一維奈米線之電子傳輸特性與奈米線之分子反應檢測器

Abstract

由材料組成的一維奈米線具有潛力成為下個世代的電子元件。一方面，由一維奈米線組成的元件展現出具有極好的傳輸現象，其可以介觀物理學來解釋，而非以傳統普遍常見的歐姆定律來解釋。在另一方面，一維半導體奈米線也是理想的電荷感應器，因為他們具有非常大的表面積。在本論文中，分別討論一維氮化銦奈米線的傳輸現象與矽奈米線於分子感應器的應用。 由於表面積對體積比值較大的條件下，氮化銦奈米線的傳輸特性幾乎由圍繞著表面電子來決定。因為相對低密度，電子與電子之間的交互作用是顯而易見的。這些表面電荷的移動可以由介觀物理學來解釋，其中包含：電子本身顯著的波動與不可忽略的長程電子關連性。在我們研究的氮化銦元件中，在低溫的電子傳輸行為變化多半取決於電極-奈米線接觸及缺陷結構。氮化銦奈米線伴隨著雜質/缺陷分佈，表現出磁致電阻擾動現象；在高接觸電阻下，奈米線中電子的強侷限效應造成了庫侖阻斷發生，另外也量測到穿隧接觸型態的超導現象。較完整且詳細的結果，將在下列幾章節中討論。 在感應器應用上，我們利用在奈米線的表面修飾具有反應末端基的分子，藉由在待測的矽奈米線導電度的變化，來偵測分子中電荷的改變。在我們的研究中，矽奈米線被使用作為研究其表面分子形成極化的特性行為，並用來檢測互補的單股-去氧核醣核酸分子的雜交。進一步的，我們發現在外加電場下，極化的表面修飾分子會規則排列，分子規則的程度可以由在分子下方的矽奈米線測得。 一維奈米線是個極有趣的題材，不僅因為他具有多方面的傳輸現象可以成為最佳的介觀物理學研究對象，而且，高靈敏度的特性，可用來偵測分子級的反應。由於它的高電荷-靈敏度，將一維奈米線合併入現代的半導體積體電路電子元件中，將有希望出現嶄新的電子元件紀元。

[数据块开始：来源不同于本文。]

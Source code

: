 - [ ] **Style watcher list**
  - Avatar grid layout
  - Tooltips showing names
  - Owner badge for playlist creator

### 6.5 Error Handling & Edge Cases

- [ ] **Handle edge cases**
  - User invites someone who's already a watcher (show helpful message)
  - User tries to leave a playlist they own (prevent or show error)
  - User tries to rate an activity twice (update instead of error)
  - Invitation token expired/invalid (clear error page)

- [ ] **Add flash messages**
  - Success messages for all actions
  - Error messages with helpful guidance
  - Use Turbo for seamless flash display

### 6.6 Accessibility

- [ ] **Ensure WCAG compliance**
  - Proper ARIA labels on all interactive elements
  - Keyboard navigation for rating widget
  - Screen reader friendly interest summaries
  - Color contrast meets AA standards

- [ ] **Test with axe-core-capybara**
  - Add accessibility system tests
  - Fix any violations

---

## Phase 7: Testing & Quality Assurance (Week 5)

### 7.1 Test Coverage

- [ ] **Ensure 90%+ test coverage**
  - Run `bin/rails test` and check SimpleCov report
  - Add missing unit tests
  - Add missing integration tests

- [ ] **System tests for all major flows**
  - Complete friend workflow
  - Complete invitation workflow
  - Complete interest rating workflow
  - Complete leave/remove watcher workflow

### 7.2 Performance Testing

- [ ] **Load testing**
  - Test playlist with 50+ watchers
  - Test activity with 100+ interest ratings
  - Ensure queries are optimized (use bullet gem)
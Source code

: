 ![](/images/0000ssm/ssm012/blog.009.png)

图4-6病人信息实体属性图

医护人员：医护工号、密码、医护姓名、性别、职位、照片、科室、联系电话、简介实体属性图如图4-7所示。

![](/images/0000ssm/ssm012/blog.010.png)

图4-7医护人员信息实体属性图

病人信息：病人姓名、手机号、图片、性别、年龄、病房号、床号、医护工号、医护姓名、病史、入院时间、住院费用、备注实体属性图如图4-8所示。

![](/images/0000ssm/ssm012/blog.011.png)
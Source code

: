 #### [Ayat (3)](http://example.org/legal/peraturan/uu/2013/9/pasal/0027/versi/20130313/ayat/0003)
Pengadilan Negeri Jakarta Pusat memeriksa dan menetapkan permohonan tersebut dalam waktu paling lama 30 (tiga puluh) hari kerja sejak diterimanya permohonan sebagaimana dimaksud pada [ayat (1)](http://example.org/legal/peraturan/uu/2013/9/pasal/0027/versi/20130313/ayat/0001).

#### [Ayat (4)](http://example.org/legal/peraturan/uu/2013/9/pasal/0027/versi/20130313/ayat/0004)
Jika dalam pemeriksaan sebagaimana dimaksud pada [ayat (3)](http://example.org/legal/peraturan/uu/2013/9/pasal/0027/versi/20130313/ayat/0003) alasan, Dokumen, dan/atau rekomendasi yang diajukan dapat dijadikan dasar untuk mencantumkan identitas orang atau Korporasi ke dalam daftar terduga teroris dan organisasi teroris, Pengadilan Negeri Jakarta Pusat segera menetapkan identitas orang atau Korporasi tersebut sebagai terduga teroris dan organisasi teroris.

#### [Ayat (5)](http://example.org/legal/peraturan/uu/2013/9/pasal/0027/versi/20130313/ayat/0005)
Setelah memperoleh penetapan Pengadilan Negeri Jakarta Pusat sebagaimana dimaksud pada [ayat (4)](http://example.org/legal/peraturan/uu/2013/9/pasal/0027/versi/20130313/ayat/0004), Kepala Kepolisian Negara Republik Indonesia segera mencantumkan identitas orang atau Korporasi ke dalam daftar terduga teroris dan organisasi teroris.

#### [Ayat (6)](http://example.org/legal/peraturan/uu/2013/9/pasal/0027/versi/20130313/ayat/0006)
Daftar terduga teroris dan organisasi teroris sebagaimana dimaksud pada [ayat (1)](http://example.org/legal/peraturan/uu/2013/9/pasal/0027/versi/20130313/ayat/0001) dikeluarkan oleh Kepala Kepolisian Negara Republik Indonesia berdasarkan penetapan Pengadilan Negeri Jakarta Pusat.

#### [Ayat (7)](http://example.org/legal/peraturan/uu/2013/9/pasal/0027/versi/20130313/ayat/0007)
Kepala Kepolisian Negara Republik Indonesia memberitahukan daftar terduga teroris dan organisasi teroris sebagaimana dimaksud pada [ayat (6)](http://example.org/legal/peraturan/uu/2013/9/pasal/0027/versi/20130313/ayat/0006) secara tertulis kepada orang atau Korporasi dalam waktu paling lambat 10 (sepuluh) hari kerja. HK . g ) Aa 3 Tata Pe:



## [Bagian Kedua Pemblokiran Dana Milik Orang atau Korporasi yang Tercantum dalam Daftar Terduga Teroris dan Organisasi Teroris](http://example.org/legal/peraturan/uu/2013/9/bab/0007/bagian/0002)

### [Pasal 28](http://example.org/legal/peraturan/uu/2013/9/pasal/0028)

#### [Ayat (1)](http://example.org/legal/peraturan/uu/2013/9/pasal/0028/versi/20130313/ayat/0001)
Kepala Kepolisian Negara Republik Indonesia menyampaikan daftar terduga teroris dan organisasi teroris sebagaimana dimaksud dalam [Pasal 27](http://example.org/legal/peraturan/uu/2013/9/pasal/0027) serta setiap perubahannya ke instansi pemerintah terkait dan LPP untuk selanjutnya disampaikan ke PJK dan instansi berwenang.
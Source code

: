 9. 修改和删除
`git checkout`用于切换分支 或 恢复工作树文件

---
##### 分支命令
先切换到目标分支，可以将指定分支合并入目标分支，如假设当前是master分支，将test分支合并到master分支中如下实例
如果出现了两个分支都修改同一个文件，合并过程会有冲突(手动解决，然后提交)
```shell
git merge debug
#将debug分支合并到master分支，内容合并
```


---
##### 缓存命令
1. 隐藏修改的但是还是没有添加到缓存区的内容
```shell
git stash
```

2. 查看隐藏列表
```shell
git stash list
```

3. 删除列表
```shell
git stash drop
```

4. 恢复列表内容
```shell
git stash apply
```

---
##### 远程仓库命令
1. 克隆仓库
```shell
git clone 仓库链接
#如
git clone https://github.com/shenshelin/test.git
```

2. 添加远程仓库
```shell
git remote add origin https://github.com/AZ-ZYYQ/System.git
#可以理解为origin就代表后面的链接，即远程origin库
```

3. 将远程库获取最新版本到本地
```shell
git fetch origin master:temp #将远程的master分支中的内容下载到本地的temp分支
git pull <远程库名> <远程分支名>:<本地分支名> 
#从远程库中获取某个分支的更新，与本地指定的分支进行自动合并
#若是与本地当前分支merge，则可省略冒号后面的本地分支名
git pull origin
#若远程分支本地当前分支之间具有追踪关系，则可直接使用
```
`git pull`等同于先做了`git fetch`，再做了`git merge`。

One-dimensional (1D) nanowires fabricated from different materials are potential candidates for the next generation of electronic devices. On the one hand, devices based on 1D nanowires exhibit fascinating transport phenomena which can be described in the context of mesoscopic physics rather than the well-known Ohm’s law. On the other hand, 1D semiconductor wires are ideal charge sensors due to their relatively large surface area. In this thesis, electron transport properties in 1D InN nanowires and sensor application using Si-nanowires are investigated. Owing to the large surface-to-volume ratio, the transport characteristics of InN nanowires are generally governed by the surface charges. Because of relatively low density, the electron-electron interaction is noticeable. The motion of these surface charges can be described by mesoscopic physics in which, electron wave nature is notable and long-range electron correlation cannot be overlooked. In the 1D nanowire devices that we studied, the low temperature transport behaviors were depending on the lead-wire contacts and the wire defects. For devices with low contact resistances, the wires exhibited magnetoresistance fluctuations associated with weak disorder system, and for devices with high contact resistances, Coulomb blockade behaviors due to strong localization of electrons in the wires were generally observed. Furthermore, we also found superconductivity in an individual InN nanowire. When the 1D nanowire is fabricated into a sensor, its surface is modified with an active target molecular layer, and the variation in the molecular charge is reflected by a change in the wire conductance. In our study, silicon nanowires are employed to characterize the polarization of surface molecules and to detect the hybridization between complimentary single-stranded DNA molecules. Furthermore, we showed it is possible to order the surface molecules by an external electric field, and the degree of ordering can be detected by the underneath nanowire. 1D nanowire is an interesting subject to investigate not only because of its rich transport phenomena that provide a good playground for studying mesoscopic physics, but also the high-sensitivity that allows detection of reactions at molecular levels. With its high charge-sensitivity, the incorporation of 1D nanowire with current CMOS electronic devices may results in an innovative era for future semiconductor electronics.